Could you copy every record below exactly as it stands?

==== Extracted records

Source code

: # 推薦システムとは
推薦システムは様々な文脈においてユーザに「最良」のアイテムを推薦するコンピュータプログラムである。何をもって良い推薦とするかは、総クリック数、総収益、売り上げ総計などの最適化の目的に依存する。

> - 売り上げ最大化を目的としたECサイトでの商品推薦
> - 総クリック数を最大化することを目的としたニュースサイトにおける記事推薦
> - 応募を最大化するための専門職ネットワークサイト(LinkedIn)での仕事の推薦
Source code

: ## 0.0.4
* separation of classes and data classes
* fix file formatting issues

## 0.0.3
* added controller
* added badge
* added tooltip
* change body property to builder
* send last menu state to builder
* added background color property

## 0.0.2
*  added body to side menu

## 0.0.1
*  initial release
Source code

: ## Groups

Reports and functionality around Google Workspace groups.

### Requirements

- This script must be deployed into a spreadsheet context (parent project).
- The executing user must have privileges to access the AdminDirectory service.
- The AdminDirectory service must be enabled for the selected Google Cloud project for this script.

========

§ **Answer box**:
Source code

: # 推薦システムとは
推薦システムは様々な文脈においてユーザに「最良」のアイテムを推薦するコンピュータプログラムである。何をもって良い推薦とするかは、総クリック数、総収益、売り上げ総計などの最適化の目的に依存する。

> - 売り上げ最大化を目的としたECサイトでの商品推薦
> - 総クリック数を最大化することを目的としたニュースサイトにおける記事推薦
> - 応募を最大化するための専門職ネットワークサイト(LinkedIn)での仕事の推薦
Source code

: ## 0.0.4
* separation of classes and data classes
* fix file formatting issues

## 0.0.3
* added controller
* added badge
* added tooltip
* change body property to builder
* send last menu state to builder
* added background color property

## 0.0.2
*  added body to side menu

## 0.0.1
*  initial release
Source code

: ## Groups

Reports and functionality around Google Workspace groups.

### Requirements

- This script must be deployed into a spreadsheet context (parent project).
- The executing user must have privileges to access the AdminDirectory service.
- The AdminDirectory service must be enabled for the selected Google Cloud project for this script.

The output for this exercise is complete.